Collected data
>>>>

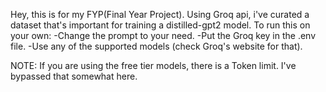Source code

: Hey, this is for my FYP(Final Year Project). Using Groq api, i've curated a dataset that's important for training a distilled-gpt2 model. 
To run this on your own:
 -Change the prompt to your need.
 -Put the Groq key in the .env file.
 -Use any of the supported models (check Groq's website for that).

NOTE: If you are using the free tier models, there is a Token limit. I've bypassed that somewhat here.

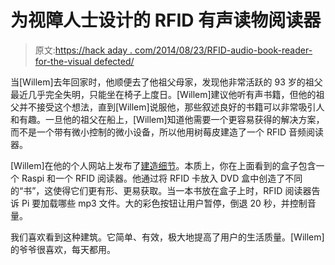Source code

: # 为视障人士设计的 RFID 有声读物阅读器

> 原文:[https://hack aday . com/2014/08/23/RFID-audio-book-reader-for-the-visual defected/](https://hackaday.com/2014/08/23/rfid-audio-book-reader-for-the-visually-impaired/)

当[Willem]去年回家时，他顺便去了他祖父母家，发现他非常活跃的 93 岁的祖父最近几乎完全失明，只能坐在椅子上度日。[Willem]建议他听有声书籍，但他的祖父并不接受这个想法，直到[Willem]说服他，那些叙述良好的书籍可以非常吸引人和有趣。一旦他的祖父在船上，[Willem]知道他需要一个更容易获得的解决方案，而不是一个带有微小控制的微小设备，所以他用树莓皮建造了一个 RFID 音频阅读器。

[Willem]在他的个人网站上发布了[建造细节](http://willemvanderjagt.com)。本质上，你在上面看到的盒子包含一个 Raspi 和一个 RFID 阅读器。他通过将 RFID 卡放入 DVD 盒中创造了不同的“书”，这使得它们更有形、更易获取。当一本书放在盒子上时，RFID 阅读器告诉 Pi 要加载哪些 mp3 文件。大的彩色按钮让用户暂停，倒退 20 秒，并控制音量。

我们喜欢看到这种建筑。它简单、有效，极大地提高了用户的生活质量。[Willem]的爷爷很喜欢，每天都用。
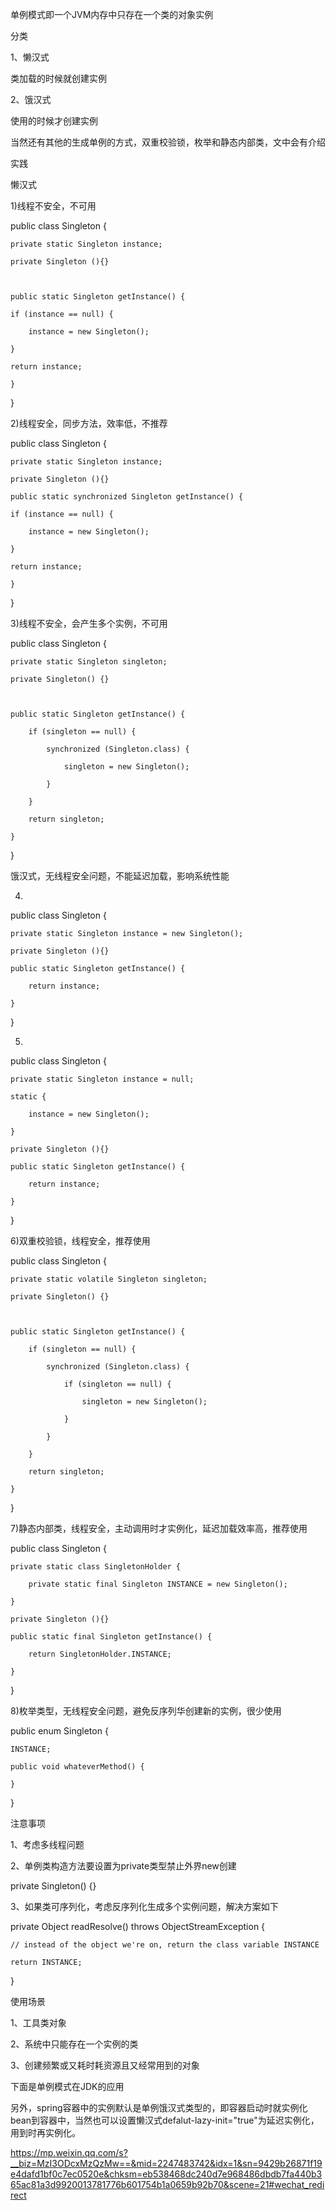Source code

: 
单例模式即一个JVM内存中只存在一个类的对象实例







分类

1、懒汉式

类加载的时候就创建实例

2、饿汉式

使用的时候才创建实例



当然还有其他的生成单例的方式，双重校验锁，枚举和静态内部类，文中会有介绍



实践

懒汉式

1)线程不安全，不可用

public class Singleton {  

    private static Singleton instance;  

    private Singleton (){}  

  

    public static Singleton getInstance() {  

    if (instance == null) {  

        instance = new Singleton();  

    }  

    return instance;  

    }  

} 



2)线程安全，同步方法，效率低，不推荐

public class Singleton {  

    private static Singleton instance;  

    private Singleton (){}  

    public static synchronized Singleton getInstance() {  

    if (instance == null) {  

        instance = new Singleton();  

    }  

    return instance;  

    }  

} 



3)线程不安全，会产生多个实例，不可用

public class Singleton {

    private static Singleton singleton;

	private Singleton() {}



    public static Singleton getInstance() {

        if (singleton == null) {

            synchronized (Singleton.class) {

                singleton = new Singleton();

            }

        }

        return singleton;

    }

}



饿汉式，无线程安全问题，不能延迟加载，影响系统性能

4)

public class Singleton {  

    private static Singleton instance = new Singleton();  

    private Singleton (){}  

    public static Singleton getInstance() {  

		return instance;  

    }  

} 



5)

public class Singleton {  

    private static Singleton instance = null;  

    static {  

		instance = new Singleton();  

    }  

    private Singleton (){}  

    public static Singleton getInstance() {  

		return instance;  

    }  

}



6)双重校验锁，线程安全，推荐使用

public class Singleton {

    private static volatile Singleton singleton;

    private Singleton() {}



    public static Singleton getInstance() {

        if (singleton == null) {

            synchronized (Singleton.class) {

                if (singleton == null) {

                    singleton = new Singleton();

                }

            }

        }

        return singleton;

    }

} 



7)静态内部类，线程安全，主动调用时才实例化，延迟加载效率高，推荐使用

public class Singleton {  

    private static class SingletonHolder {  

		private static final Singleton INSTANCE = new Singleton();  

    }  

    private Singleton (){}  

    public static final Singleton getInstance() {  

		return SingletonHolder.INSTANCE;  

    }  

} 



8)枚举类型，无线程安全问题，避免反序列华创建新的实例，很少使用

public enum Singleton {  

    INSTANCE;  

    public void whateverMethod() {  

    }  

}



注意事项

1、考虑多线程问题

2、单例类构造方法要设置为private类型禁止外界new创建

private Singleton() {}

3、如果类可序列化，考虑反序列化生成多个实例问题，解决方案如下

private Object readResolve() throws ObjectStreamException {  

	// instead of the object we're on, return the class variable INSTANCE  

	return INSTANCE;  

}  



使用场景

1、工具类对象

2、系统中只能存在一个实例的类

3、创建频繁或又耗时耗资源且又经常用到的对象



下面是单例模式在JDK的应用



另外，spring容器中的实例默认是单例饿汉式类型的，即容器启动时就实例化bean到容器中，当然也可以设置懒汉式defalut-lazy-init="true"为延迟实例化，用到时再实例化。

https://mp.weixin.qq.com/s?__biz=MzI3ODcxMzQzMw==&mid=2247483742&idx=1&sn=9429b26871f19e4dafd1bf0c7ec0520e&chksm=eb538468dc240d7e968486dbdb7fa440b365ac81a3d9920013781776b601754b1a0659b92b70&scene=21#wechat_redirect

<<<<

» **TASK TO CARRY OUT**: Only a number is wanted. How many lines of the entries above carry "RFID"?

» **REPLY TO THE EXERCISE**: 4